Marking the end of an era, the exhibition will be Swavely’s last solo show at A.I.R Gallery. After being an active member for over a decade even on the board of the artist-run gallery and feminist non-profit organization Swavely is leaving. Leaving seems to have had no effect pn her output. This last hurrah is consistent with her previous work, for each new series, new assemblages of color, form, or application appear on the canvas, while further cementing a new way to exhibit painting.

Mandeville Gallery Union College
Installation view from “Jane Swavely” at Mandeville Gallery, 2020.
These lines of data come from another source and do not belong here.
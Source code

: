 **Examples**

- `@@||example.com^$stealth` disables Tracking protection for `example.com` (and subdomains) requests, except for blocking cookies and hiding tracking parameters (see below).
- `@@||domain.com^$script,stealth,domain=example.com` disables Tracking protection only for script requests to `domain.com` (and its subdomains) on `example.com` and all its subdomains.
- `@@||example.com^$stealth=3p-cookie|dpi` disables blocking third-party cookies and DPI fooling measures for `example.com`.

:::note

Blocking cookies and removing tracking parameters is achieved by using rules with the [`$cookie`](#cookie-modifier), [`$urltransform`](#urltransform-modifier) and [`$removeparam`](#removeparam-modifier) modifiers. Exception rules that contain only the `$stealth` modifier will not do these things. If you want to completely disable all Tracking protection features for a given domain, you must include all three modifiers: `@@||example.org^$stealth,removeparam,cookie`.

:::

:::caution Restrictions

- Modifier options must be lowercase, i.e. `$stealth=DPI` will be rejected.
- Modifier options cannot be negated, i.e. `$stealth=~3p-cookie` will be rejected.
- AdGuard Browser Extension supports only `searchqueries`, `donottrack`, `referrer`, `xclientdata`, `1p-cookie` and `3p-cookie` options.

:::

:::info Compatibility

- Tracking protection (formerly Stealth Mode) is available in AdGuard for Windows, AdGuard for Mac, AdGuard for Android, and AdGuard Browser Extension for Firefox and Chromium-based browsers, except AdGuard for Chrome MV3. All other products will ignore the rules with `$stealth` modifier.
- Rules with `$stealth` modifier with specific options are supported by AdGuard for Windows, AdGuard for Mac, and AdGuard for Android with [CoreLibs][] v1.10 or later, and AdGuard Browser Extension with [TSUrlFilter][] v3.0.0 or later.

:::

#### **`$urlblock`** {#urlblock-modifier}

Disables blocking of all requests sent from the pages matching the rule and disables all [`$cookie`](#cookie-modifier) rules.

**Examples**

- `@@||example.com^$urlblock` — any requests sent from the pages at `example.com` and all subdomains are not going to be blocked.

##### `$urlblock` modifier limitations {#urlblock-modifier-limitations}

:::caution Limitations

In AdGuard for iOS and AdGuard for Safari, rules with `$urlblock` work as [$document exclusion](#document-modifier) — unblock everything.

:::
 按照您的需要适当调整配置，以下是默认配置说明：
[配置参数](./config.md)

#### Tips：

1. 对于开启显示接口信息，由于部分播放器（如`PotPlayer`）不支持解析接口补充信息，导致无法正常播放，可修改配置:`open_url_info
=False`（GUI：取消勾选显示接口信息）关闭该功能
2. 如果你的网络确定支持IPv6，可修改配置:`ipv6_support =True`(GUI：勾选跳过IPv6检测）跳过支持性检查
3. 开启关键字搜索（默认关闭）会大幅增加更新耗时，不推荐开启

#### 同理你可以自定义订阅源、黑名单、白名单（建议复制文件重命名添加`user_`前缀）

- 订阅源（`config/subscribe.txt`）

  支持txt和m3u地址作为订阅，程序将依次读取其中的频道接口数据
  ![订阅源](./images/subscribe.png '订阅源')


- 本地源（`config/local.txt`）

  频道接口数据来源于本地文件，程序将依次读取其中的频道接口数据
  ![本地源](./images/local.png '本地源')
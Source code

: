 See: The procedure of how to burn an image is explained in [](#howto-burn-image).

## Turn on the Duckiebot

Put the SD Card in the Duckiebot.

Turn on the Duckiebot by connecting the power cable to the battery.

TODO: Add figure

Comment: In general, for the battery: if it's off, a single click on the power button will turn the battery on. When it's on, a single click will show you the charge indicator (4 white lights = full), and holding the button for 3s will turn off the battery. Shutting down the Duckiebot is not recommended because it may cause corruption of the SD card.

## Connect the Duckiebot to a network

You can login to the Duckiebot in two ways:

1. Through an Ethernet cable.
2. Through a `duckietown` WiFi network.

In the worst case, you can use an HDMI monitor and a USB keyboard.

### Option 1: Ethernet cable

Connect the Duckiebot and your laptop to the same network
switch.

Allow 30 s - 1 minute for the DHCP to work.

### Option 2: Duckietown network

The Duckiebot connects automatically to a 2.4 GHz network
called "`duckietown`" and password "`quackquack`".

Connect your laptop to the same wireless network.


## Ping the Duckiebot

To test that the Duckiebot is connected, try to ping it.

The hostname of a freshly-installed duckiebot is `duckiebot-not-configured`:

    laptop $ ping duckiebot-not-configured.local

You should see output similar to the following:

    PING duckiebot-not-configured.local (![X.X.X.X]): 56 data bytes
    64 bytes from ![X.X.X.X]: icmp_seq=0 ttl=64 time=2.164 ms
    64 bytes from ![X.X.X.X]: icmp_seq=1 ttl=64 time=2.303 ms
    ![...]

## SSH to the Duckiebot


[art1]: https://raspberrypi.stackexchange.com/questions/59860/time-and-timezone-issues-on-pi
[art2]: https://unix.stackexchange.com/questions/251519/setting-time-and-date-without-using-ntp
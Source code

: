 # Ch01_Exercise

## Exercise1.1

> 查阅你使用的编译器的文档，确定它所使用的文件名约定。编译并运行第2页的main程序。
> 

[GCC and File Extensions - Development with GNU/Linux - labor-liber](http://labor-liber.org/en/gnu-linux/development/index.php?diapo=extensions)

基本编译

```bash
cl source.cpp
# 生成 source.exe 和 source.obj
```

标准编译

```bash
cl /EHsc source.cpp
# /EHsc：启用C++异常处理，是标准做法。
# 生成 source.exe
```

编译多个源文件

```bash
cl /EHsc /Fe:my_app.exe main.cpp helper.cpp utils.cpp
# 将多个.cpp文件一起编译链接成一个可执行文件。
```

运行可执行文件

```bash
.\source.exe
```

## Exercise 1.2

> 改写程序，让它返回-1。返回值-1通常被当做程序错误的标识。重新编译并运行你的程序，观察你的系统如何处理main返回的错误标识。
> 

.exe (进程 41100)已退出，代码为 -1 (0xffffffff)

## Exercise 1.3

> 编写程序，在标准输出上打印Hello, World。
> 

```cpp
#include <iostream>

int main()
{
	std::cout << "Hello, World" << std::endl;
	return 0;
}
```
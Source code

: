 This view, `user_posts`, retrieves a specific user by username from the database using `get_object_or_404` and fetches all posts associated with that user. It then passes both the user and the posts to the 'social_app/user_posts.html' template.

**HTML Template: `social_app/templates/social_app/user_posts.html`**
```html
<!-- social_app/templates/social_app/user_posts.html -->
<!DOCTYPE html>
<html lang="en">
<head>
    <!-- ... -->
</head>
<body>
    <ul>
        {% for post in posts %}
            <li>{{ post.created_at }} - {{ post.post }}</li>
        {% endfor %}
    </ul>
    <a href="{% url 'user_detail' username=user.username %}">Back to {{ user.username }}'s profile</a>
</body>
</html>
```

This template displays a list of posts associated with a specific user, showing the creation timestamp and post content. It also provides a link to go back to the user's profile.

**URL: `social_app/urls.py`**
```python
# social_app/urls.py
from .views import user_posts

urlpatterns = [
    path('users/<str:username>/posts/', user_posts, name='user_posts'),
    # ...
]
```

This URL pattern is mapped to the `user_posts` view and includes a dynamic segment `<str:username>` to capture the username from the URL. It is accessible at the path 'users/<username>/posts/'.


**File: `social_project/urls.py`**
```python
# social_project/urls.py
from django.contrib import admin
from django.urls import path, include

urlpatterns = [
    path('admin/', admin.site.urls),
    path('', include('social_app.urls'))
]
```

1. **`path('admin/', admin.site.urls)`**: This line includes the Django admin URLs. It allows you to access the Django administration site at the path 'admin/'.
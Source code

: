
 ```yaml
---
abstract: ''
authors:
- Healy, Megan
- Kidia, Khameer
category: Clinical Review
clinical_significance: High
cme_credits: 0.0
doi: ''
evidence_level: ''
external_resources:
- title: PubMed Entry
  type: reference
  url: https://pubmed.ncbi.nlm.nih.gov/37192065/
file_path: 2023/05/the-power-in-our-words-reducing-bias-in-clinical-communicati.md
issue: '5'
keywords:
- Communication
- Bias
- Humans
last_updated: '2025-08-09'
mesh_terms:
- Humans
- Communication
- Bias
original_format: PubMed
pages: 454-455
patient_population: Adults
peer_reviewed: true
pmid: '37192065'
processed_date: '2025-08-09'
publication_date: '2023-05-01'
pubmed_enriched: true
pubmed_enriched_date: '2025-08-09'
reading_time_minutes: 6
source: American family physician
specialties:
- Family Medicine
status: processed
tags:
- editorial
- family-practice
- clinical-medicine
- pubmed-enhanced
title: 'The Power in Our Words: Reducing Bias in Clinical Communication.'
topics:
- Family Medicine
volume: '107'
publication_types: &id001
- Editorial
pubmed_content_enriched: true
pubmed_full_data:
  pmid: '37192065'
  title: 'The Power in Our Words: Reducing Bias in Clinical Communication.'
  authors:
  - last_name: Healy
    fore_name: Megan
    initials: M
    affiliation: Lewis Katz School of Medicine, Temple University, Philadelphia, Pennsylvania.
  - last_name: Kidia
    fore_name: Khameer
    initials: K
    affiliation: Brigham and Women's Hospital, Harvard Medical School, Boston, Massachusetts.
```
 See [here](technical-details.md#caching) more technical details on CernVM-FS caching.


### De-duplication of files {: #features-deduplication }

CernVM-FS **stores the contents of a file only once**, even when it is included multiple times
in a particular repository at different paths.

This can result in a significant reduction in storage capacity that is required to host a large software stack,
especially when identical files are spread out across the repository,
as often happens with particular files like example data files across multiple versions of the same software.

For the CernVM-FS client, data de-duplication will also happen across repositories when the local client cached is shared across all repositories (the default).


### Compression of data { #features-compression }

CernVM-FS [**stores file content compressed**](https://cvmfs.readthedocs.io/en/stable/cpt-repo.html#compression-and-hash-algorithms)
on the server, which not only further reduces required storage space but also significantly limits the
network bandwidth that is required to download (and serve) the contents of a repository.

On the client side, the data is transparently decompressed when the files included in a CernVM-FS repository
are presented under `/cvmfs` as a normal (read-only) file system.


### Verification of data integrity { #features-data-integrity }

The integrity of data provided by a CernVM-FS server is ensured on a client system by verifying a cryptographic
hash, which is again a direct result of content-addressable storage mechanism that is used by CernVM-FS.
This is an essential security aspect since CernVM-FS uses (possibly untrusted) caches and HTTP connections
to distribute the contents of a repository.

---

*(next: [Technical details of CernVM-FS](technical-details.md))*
“Pareidolia” is not the first exhibition that Swavely uses her canvases to re-center the bodily experience of experiencing painting in new ways. In “Jane Swavely” at Union College’s Mandeville Gallery in Schenectady work was also hung unconventionally. The space itself—a circular building with a rotunda at its center—opened for experimentation. The gallery is comprised of two semicircular balcony-like areas facing each other. The works that were installed on panels acted like windows to the outside, showing a landscape between the real and the surreal. With a studio in upstate New York, Swavely’s work investigated the surrounding landscapes’ horizon lines, in some works pushing them vertical. The overall impression was topsy-turvy.

Setting aside perceived familiarity within, or beyond, the works in “Pareidolia” it is clear that each work is an outstanding form of abstract painting with an apt ability to both dominate a space and hold the viewer’s attention.

Pareidolia: Jane Swavely was on view at A.I.R. Gallery, 155 Plymouth Street, Brooklyn, NY 11201, October 15–November 13, 2022.